1. They buy the cheapest low budget stuff on the market
2. They literally had the drives mounted in loose racks with the HDs held in place by rubber bands.
3. The used consumer drives in a server environment. This is like using racing slicks to climb roads in the rocky mountains during a blizzard.
Consumer drives are equipped with a feature called "head parking" which returns the drive head to a parked position so that routine vibrations and desk bumps, don't cause the head to crash into the platter. Servers farms are built ... well not Backblaze's .... on heavy concrete foundations that can not transmit vibration. Therefore server class drives do not need have this feature
It would vastly reduce their performance moving the head away from the data as servers are constantly retrieving or writing data.

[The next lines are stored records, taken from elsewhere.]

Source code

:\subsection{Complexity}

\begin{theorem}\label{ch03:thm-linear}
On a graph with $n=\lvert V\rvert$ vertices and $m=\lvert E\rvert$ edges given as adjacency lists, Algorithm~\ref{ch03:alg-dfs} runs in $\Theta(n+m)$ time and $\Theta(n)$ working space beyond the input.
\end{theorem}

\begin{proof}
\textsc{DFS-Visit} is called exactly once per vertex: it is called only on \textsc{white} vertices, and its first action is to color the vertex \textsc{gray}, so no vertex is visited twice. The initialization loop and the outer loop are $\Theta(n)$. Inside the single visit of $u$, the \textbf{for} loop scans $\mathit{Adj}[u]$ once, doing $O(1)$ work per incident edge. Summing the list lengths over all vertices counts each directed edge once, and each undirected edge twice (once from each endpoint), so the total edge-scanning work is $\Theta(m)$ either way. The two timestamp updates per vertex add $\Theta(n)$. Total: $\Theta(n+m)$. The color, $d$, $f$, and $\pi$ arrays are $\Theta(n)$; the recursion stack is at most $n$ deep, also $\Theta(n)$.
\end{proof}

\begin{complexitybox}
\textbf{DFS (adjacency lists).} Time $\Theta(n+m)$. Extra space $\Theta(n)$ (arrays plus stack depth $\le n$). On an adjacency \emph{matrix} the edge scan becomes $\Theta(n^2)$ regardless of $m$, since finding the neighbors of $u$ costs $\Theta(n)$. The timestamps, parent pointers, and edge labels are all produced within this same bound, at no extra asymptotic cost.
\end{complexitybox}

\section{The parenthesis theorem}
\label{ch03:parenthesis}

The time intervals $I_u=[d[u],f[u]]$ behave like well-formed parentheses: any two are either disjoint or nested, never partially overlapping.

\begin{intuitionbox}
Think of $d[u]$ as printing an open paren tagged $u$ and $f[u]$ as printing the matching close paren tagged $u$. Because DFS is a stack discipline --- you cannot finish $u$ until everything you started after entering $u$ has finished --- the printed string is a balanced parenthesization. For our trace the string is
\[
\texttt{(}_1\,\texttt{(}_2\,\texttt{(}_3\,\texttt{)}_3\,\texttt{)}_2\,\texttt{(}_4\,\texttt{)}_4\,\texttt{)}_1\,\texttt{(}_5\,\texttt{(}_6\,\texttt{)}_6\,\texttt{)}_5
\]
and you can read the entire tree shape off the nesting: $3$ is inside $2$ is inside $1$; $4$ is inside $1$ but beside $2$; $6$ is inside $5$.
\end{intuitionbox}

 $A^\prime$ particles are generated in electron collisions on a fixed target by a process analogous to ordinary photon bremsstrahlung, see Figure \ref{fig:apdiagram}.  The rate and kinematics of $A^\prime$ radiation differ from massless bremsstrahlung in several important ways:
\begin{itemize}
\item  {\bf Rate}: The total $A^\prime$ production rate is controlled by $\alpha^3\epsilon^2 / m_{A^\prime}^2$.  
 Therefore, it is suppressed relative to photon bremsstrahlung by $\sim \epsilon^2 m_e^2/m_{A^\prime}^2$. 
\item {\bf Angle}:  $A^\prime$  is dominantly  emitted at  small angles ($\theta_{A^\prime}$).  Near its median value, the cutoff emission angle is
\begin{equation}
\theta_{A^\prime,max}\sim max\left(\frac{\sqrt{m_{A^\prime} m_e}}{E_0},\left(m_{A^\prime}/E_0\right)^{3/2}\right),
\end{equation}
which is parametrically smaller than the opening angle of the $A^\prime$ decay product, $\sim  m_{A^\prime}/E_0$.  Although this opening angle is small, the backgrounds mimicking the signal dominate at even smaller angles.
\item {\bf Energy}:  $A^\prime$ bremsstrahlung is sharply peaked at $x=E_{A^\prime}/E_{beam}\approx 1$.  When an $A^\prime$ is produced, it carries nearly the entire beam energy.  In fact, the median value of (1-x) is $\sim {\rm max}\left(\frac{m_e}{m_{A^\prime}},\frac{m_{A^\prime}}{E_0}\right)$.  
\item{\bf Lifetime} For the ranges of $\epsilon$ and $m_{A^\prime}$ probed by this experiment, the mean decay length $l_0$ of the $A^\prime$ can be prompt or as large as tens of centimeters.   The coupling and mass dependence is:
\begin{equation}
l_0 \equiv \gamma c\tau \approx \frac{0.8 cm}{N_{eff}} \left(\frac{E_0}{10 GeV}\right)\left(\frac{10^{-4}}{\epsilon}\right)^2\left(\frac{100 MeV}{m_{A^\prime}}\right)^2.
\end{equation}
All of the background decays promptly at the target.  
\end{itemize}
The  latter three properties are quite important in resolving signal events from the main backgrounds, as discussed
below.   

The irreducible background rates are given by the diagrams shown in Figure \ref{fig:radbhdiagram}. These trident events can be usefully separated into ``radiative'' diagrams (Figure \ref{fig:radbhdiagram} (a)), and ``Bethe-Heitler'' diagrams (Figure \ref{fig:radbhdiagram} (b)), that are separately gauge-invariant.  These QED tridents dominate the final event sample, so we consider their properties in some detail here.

So a mechanical drive may have the same internal construction, with firmware or other variations that make it better for a particular usage.
That "head parking" feature that is oh so valuable in a consumer environment, is actually a detriment in a server environment. HDs are typically rated for 250 - 500k parking cycles and a server drive can go thru that in 3 months ... big surprise why they don't last. Might as well order soup with a fork and then complain it's difficult to eat.
If you want to determine what to use in a home or office, then the relevant data to peruse would be be how many consumer drives used in a consumer HDs are RMAd. That data is readily available. Each set of numbers is the data recorded for drives RMA'd that were between 6 and 12 months of age, followed by the data for the previous 6 months in parenthesis
http://www.hardware.fr/articles/954-6/disques-durs.html
2017/12/09 reporting period
Seagate 0,72% (contre 0,69%)
Toshiba 0,80% (contre 1,15%)
Western 1,04% (contre 1,03%)
HGST 1,13% (contre 0,60%)
2016/05/13 reporting period
HGST 0,60% (contre 0,81%)
Seagate 0,69% (contre 0,60%)
Western 1,00% (contre 0,90%)
Toshiba 1,15% (contre 0,96%)
2015/11/09 reporting period
- Seagate 0,60% (contre 0,68%)
- HGST 0,81% (contre 1,16%)
- Western 0,90% (contre 1,09%)
- Toshiba 0,96% (contre 1,34%)
2015/05/19 reporting period
- Seagate 0,68% (contre 0,69%)
- Western 1,09% (contre 0,93%)
- HGST 1,16% (contre 1,01%)
- Toshiba 1,34% (contre 1,29%)
2014/11/06 reporting period
- Seagate 0,69% (contre 0,86%)
- Western 0,93 (contre 1,13%)
- HGST 1,01% (contre 1,08%)
- Toshiba 1,29% (contre 1,02%)
2014/04/30 reporting period
- Seagate 0,86% (contre 0,95%)
- Toshiba 1,02% (contre 1,54%)
- Hitachi 1,08% (contre 1,16%)
- Western 1,13% (contre 1,19%)
Now all of the above being what it is, I caution against EVER, for any component, relying on brand names for evaluation. Whether it be PSUs, MoBos, GFX cards or anything else, just about every manufacturer has made some great products and some real bombers. You should therefore peruse the data on individual drives and avid the models with high failure rates rather than focusing on brand names.
However, as the above "real market data" shows, the Backblaze study is in no way relevant to your task. Might as well read a study that says "the plastic forks we bought are no good to eat soup".